Mating is a subject that has received a lot of attention in social culture. Songs sing of “the one.” Fairy tales speak of true love, and romantic comedies top the movie charts. Men claim they cannot stay faithful because of some biological need to “spread their seed,” and women claim all of the “good ones” are either taken or gay. But what makes them “the good ones”? How does it come to pass that a man (or woman) is so completely wrong for one individual and the most perfect fit for another? It is the connection, the union, the bond. The tie that holds people together is attachment. It is in the first time a man says, “I love you.” It is in the first kiss of a new couple. It is the “forever” in wedding vows. There is a lasting bond that forms between two people. It is a bond to love and care for one another.

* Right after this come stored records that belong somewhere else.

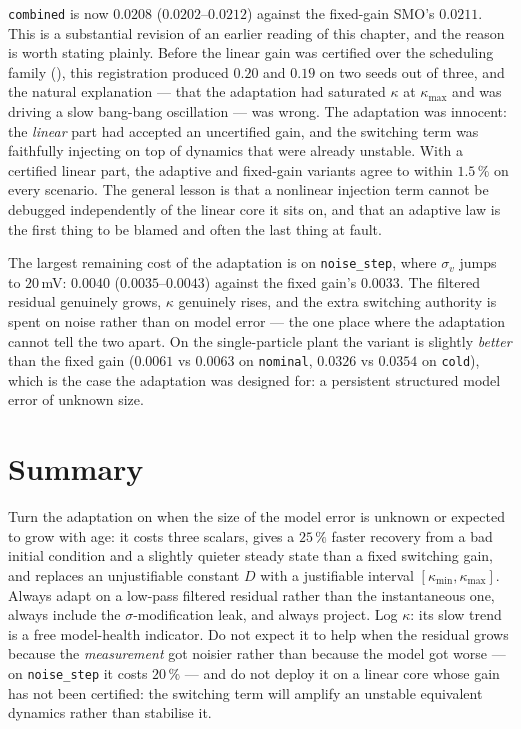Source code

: \texttt{combined} is now $0.0208$ ($0.0202$--$0.0212$) against the fixed-gain SMO's $0.0211$.
This is a substantial revision of an earlier reading of this chapter, and the reason is worth
stating plainly.  Before the linear gain was certified over the scheduling family
(), this registration produced $0.20$ and $0.19$ on two seeds out of
three, and the natural explanation --- that the adaptation had saturated $\kappa$ at
$\kappa_{\max}$ and was driving a slow bang-bang oscillation --- was wrong.  The adaptation was
innocent: the \emph{linear} part had accepted an uncertified gain, and the switching term was
faithfully injecting on top of dynamics that were already unstable.  With a certified linear
part, the adaptive and fixed-gain variants agree to within $1.5\,\%$ on every scenario.  The
general lesson is that a nonlinear injection term cannot be debugged independently of the linear
core it sits on, and that an adaptive law is the first thing to be blamed and often the last
thing at fault.

The largest remaining cost of the adaptation is on \texttt{noise\_step}, where $\sigma_v$ jumps
to $20$\,mV: $0.0040$ ($0.0035$--$0.0043$) against the fixed gain's $0.0033$.  The filtered
residual genuinely grows, $\kappa$ genuinely rises, and the extra switching authority is spent on
noise rather than on model error --- the one place where the adaptation cannot tell the two
apart.  On the single-particle plant the variant is slightly \emph{better} than the fixed gain
($0.0061$ vs $0.0063$ on \texttt{nominal}, $0.0326$ vs $0.0354$ on \texttt{cold}), which is the
case the adaptation was designed for: a persistent structured model error of unknown size.

\section{Summary}
Turn the adaptation on when the size of the model error is unknown or expected to grow with age:
it costs three scalars, gives a $25\,\%$ faster recovery from a bad initial condition and a
slightly quieter steady state than a fixed switching gain, and replaces an unjustifiable constant
$D$ with a justifiable interval $[\kappa_{\min},\kappa_{\max}]$.  Always adapt on a low-pass
filtered residual rather than the instantaneous one, always include the $\sigma$-modification
leak, and always project.  Log $\kappa$: its slow trend is a free model-health indicator.  Do not
expect it to help when the residual grows because the \emph{measurement} got noisier rather than
because the model got worse --- on \texttt{noise\_step} it costs $20\,\%$ --- and do not deploy
it on a linear core whose gain has not been certified: the switching term will amplify an
unstable equivalent dynamics rather than stabilise it.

Many people have studied this attachment process in humans. From the beginnings with Bowlby, to infant-caregiver attachment with Ainsworth, on to full adult attachment with researchers like Hazan and Bartholomew, scientists have wondered what keeps two people together throughout their lives. Research has mainly centered on evolutionary theory and the infant-caregiver model, but in the 80’s and early 90’s there has been gaining interest in the prospect of adult attachment and its relationship to both evolution and childhood attachment.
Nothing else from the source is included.